**Work order**: The answer is all of the data repeated exactly, with each picture omitted.

---- Data records

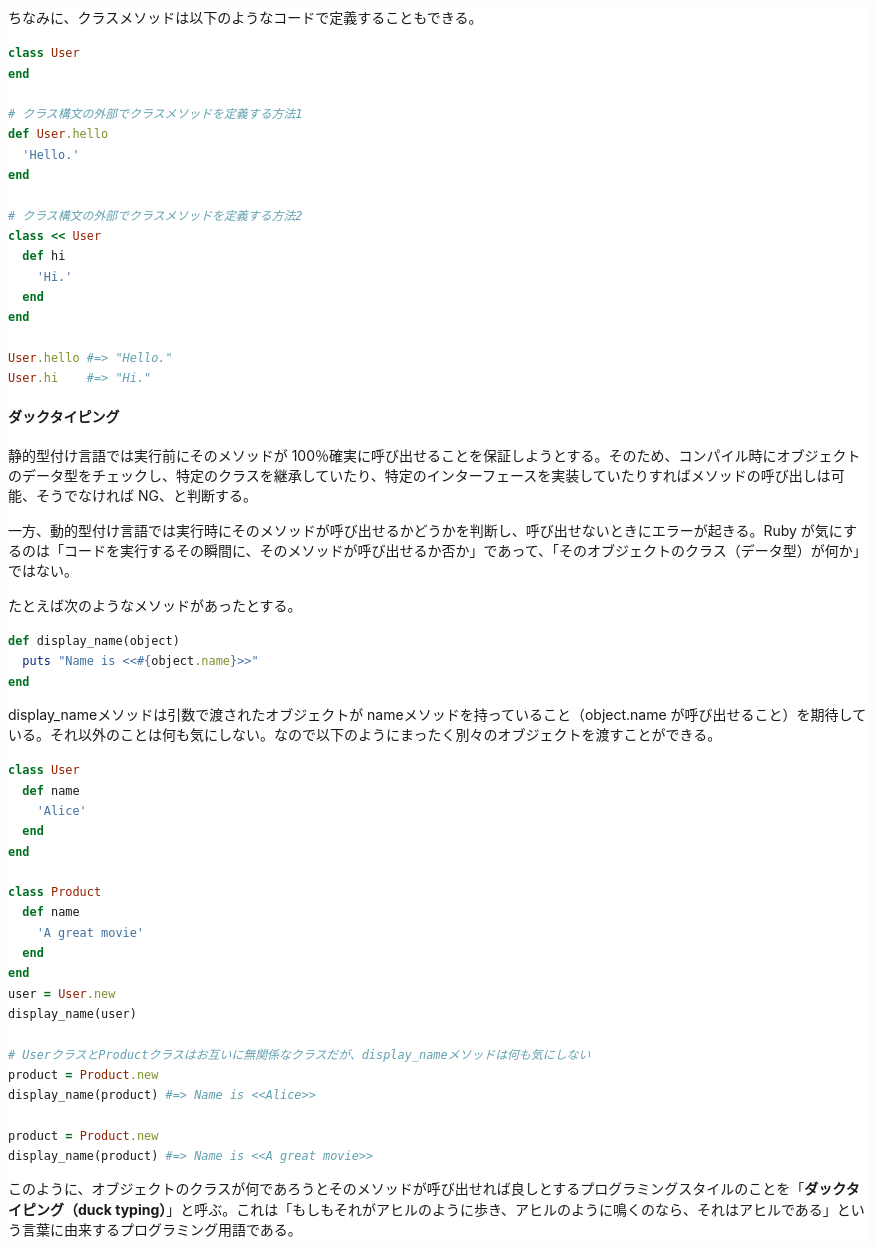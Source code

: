 ちなみに、クラスメソッドは以下のようなコードで定義することもできる。
```ruby
class User
end

# クラス構文の外部でクラスメソッドを定義する方法1
def User.hello
  'Hello.'
end

# クラス構文の外部でクラスメソッドを定義する方法2
class << User
  def hi
    'Hi.'
  end
end

User.hello #=> "Hello."
User.hi    #=> "Hi."
```

#### ダックタイピング
静的型付け言語では実行前にそのメソッドが 100％確実に呼び出せることを保証しようとする。そのため、コンパイル時にオブジェクトのデータ型をチェックし、特定のクラスを継承していたり、特定のインターフェースを実装していたりすればメソッドの呼び出しは可能、そうでなければ NG、と判断する。

一方、動的型付け言語では実行時にそのメソッドが呼び出せるかどうかを判断し、呼び出せないときにエラーが起きる。Ruby が気にするのは「コードを実行するその瞬間に、そのメソッドが呼び出せるか否か」であって、「そのオブジェクトのクラス（データ型）が何か」ではない。

たとえば次のようなメソッドがあったとする。
```ruby
def display_name(object)
  puts "Name is <<#{object.name}>>"
end
```
display_nameメソッドは引数で渡されたオブジェクトが nameメソッドを持っていること（object.name が呼び出せること）を期待している。それ以外のことは何も気にしない。なので以下のようにまったく別々のオブジェクトを渡すことができる。
```ruby
class User
  def name
    'Alice'
  end
end

class Product
  def name
    'A great movie'
  end
end
user = User.new
display_name(user)

# UserクラスとProductクラスはお互いに無関係なクラスだが、display_nameメソッドは何も気にしない
product = Product.new
display_name(product) #=> Name is <<Alice>>

product = Product.new
display_name(product) #=> Name is <<A great movie>>
```
このように、オブジェクトのクラスが何であろうとそのメソッドが呼び出せれば良しとするプログラミングスタイルのことを「**ダックタイピング（duck typing）**」と呼ぶ。これは「もしもそれがアヒルのように歩き、アヒルのように鳴くのなら、それはアヒルである」という言葉に由来するプログラミング用語である。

--------

**Solution for this problem**:
Source code

: ちなみに、クラスメソッドは以下のようなコードで定義することもできる。
```ruby
class User
end

# クラス構文の外部でクラスメソッドを定義する方法1
def User.hello
  'Hello.'
end

# クラス構文の外部でクラスメソッドを定義する方法2
class << User
  def hi
    'Hi.'
  end
end

User.hello #=> "Hello."
User.hi    #=> "Hi."
```

#### ダックタイピング
静的型付け言語では実行前にそのメソッドが 100％確実に呼び出せることを保証しようとする。そのため、コンパイル時にオブジェクトのデータ型をチェックし、特定のクラスを継承していたり、特定のインターフェースを実装していたりすればメソッドの呼び出しは可能、そうでなければ NG、と判断する。

一方、動的型付け言語では実行時にそのメソッドが呼び出せるかどうかを判断し、呼び出せないときにエラーが起きる。Ruby が気にするのは「コードを実行するその瞬間に、そのメソッドが呼び出せるか否か」であって、「そのオブジェクトのクラス（データ型）が何か」ではない。

たとえば次のようなメソッドがあったとする。
```ruby
def display_name(object)
  puts "Name is <<#{object.name}>>"
end
```
display_nameメソッドは引数で渡されたオブジェクトが nameメソッドを持っていること（object.name が呼び出せること）を期待している。それ以外のことは何も気にしない。なので以下のようにまったく別々のオブジェクトを渡すことができる。
```ruby
class User
  def name
    'Alice'
  end
end

class Product
  def name
    'A great movie'
  end
end
user = User.new
display_name(user)

# UserクラスとProductクラスはお互いに無関係なクラスだが、display_nameメソッドは何も気にしない
product = Product.new
display_name(product) #=> Name is <<Alice>>

product = Product.new
display_name(product) #=> Name is <<A great movie>>
```
このように、オブジェクトのクラスが何であろうとそのメソッドが呼び出せれば良しとするプログラミングスタイルのことを「**ダックタイピング（duck typing）**」と呼ぶ。これは「もしもそれがアヒルのように歩き、アヒルのように鳴くのなら、それはアヒルである」という言葉に由来するプログラミング用語である。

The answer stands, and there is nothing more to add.